CO₂ geological sequestration technology based on hydrates offers significant advantages over traditional sequestration methods, making it a research hotspot in recent years. In this experimental study, the heat transfer characteristics and sequestration efficiency of the hydrate formation process upon injection of CO₂ into depleted gas reservoirs were investigated. The experiments were carried out under constant volume, constant gas injection temperature, and constant reservoir temperature conditions. The effects of different gas injection pressures (2.9, 3.6, and 4.3 MPa) and initial water saturations (10%, 20%, and 30%) on the hydrate formation kinetics, as well as heat transfer laws, were analyzed. The results showed that the sequestration amount was highest under 4.3 MPa, and the instantaneous rate in the rapid formation stage was optimal at 3.6 MPa. The initial water saturation (S_Wo) had a double-edged effect. When S_Wo = 20%, the formation of a continuous water phase led to a hydrate saturation of 21.86%, while at S_Wo = 30%, pore clogging restricted mass transfer and reduced the sequestration efficiency. Three-dimensional temperature and pressure fields analysis revealed the spatiotemporal distribution law during the hydrate formation process.
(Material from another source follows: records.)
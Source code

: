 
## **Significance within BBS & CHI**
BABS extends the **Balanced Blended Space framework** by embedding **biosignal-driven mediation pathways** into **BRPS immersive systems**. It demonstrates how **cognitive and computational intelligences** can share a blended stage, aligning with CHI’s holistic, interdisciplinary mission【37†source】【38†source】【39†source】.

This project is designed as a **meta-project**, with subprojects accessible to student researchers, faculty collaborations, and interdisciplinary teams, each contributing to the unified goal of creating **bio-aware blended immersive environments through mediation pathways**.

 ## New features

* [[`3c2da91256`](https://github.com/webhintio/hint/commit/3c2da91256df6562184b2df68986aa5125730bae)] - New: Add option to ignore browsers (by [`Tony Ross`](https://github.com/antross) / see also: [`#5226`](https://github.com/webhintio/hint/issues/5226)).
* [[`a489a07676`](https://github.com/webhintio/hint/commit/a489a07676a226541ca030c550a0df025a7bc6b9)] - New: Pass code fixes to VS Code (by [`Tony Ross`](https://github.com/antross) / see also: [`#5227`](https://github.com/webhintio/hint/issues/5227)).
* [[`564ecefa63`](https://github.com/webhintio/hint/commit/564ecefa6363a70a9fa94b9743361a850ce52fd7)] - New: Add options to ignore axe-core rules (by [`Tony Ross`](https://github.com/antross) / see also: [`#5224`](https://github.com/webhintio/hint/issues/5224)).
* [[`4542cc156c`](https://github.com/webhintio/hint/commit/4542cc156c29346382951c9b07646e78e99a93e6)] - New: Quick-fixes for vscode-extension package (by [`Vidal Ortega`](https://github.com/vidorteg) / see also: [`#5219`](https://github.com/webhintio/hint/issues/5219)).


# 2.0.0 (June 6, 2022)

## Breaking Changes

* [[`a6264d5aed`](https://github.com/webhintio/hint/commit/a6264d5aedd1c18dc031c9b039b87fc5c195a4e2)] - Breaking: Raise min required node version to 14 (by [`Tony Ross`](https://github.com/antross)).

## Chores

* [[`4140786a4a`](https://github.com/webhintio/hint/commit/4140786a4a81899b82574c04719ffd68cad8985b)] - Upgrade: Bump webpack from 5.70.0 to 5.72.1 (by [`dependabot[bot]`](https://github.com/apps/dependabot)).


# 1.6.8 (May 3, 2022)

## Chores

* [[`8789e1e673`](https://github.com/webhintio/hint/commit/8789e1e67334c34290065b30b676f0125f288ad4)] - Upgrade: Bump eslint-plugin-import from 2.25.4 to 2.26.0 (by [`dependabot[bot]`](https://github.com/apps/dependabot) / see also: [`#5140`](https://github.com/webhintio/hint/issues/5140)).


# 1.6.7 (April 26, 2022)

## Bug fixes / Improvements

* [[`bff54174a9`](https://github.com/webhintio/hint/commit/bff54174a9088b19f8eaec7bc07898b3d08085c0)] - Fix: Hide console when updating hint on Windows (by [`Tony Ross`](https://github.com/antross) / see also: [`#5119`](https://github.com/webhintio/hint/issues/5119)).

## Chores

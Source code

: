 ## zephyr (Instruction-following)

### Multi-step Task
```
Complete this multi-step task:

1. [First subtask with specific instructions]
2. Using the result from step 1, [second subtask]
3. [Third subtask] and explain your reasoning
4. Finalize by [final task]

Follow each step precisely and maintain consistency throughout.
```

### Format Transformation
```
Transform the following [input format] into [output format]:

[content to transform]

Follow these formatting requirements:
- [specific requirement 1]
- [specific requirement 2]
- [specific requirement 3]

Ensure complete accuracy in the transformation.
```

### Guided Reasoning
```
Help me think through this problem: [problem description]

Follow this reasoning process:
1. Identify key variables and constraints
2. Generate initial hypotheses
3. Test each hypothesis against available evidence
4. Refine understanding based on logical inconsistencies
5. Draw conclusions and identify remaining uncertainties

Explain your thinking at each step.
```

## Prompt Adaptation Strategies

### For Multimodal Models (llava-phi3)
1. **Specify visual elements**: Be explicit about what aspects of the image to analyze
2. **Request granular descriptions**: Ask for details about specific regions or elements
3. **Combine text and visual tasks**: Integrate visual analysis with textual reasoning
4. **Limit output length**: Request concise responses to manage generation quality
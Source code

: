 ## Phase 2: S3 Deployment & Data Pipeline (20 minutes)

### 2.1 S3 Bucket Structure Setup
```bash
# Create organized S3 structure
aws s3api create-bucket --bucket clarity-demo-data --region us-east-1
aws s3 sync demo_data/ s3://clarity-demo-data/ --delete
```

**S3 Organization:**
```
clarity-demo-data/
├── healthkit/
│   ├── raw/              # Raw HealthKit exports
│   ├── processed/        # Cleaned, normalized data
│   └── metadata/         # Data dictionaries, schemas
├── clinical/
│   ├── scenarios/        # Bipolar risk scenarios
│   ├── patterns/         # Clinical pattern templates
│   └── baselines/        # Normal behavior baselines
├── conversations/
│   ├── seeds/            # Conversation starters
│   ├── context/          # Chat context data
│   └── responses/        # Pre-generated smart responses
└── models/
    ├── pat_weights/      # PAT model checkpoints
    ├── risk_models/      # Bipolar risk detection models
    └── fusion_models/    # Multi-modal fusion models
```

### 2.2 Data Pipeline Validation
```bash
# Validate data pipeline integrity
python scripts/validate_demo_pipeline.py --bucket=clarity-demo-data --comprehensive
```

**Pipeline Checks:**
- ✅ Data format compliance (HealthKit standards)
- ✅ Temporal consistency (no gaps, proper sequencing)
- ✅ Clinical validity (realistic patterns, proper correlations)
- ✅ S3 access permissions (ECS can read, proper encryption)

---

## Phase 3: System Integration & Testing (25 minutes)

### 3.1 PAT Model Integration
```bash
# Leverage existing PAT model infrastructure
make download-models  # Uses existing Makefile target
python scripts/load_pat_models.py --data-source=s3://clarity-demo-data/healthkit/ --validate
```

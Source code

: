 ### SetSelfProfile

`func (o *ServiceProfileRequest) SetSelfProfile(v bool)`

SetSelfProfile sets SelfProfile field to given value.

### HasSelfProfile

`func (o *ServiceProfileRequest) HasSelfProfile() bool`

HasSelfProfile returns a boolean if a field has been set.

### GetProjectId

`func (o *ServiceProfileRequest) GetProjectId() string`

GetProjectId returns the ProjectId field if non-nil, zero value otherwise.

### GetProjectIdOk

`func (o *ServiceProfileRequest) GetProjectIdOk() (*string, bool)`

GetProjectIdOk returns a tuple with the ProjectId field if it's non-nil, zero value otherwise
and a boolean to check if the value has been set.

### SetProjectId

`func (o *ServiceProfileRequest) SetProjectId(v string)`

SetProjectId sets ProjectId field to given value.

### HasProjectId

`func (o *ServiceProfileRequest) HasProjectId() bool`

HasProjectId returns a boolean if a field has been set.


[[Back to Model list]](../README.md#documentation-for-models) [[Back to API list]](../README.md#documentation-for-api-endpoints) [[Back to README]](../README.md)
The phenomena of local temperature oscillation and pressure accumulation indicated dynamic regulation of the formation kinetics by heat transfer lag and the shell effect. Overall, a gas injection pressure of 4.3 MPa and an initial water saturation of 20% served as the optimal sequestration conditions, providing a theoretical basis for the engineering application of CO₂ hydrate sequestration technology within depleted gas reservoirs.